A Pocketful of Crows written by Joanne M. Harris
Cover by Sue Gent
Illustrations by Bonnie Helen Hawkins
Published by Gollancz in October 2017
233 pages in hardback
a fierce story of love, death and natural magic
A reader’s perspective
Gollancz have produced a beautiful book – the cover is black with gold design work by Craig Fraser and art by Sue Gent. This gives it a richly Gothic feeling. The illustrations by Bonnie Helen Hawkins (who sounds like she should be in a ballad herself) are in exquisitely detailed pencil. There are delicate vignettes of the natural world throughout, and twelve full page images.
This mixture of the dark and the natural world, the fairytale and the human beautifully mirrors the story itself.

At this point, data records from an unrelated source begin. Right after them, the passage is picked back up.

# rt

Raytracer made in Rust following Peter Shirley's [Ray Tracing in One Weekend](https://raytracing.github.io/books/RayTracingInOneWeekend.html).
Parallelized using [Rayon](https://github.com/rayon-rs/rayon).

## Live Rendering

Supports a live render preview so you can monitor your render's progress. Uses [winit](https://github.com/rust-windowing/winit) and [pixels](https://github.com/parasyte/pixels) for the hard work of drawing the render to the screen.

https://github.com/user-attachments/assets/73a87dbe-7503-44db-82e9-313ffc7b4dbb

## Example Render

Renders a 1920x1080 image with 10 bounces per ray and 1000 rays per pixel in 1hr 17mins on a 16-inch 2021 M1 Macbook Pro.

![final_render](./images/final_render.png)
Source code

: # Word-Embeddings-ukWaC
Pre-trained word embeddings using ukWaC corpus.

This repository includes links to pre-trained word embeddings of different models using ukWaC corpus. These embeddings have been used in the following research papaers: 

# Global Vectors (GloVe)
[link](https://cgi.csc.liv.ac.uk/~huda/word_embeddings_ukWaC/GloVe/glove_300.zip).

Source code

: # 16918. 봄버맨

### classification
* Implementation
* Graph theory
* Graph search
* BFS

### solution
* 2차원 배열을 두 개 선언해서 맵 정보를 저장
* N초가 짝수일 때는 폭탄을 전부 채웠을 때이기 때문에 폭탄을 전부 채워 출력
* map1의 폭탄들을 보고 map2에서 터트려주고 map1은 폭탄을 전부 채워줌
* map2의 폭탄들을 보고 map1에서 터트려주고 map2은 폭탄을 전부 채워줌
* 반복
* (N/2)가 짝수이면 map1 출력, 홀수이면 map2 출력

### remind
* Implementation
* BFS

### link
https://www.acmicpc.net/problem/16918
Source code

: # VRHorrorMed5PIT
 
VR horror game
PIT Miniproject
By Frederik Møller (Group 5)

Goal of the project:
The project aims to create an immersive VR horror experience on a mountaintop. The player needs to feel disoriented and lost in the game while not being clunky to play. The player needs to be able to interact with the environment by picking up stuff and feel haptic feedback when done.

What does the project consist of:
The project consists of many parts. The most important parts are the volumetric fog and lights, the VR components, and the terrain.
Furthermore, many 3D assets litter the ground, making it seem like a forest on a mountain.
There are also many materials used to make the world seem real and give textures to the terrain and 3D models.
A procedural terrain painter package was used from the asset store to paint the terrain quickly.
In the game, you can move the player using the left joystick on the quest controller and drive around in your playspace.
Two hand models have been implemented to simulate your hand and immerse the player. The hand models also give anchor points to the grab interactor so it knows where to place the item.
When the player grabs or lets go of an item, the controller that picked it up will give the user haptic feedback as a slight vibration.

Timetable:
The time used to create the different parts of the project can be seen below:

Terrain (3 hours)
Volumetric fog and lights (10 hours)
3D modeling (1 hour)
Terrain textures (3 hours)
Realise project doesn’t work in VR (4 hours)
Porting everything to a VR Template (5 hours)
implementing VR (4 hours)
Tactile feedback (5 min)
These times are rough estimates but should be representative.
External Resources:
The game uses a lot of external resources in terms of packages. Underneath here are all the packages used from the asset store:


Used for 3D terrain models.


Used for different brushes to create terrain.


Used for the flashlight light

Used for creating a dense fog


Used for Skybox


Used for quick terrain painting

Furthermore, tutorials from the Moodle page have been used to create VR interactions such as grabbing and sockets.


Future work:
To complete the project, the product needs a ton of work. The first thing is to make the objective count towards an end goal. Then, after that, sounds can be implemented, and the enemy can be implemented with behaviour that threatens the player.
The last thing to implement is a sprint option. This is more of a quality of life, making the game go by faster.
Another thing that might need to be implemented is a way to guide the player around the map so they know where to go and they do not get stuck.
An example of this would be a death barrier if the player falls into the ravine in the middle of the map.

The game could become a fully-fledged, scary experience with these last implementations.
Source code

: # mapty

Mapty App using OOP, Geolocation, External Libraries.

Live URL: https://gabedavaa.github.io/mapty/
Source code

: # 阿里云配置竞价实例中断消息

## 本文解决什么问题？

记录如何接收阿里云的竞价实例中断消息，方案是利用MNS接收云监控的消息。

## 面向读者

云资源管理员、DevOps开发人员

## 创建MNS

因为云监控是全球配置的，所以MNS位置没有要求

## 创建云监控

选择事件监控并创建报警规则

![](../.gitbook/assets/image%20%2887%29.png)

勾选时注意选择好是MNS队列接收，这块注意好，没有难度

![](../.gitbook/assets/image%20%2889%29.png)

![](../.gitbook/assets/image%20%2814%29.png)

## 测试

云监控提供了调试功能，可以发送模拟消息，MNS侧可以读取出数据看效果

There are moments of dread and deceit, shadowy magic and motives – and those of love for the natural world. If you delight in the turning of the seasons and small moments of wonder at plants and weather and creatures, then there is much to revel in here.
The story is loosely based on The Brown Girl – an old ballad. It has that out-of-time quality which belongs to the best folk songs and stories. And like many such ballads, it features love and death and the supernatural. They rarely end well.
For a fiercely sung version of the song, try this:
I’d highly recommend A Pocketful of Crows for teens and older readers who relish ill-fated love, vengeance and enchantments. If they also enjoy well-crafted writing with an undercurrent of mythology, then so much the better. It would not look out of place next to some Frances Hardinge, Neil Gaiman or Margo Lanagan.
(You can try a taster on the Gollancz website.)
A Writers View
Here are some aspects to admire
- using a Child Ballad (No. 295) as a source – no end of material there
- folklore quotations at the start of sections – which bear on what follows
- precise portrayals of the natural world
- the physical world being imbued with magic
- largely simple language, yet used like poetry – or lyrics
- the almanac structure of May Eve to May Eve
- circularity and completion in the narrative
I hope to learn from these – to understand how to bring in my enthusiasms to deepen a story – and how to use structure lightly. There is a mass of wondrous material in the folklore of the British Isles, which I love and want to share. As for the natural world, it is full of everyday marvels. It’s the interlacing of all the above into a wreath of words that I hope to emulate. I look forward to Joanne Harris’s next journey into the worlds of Folklore and Fairytale.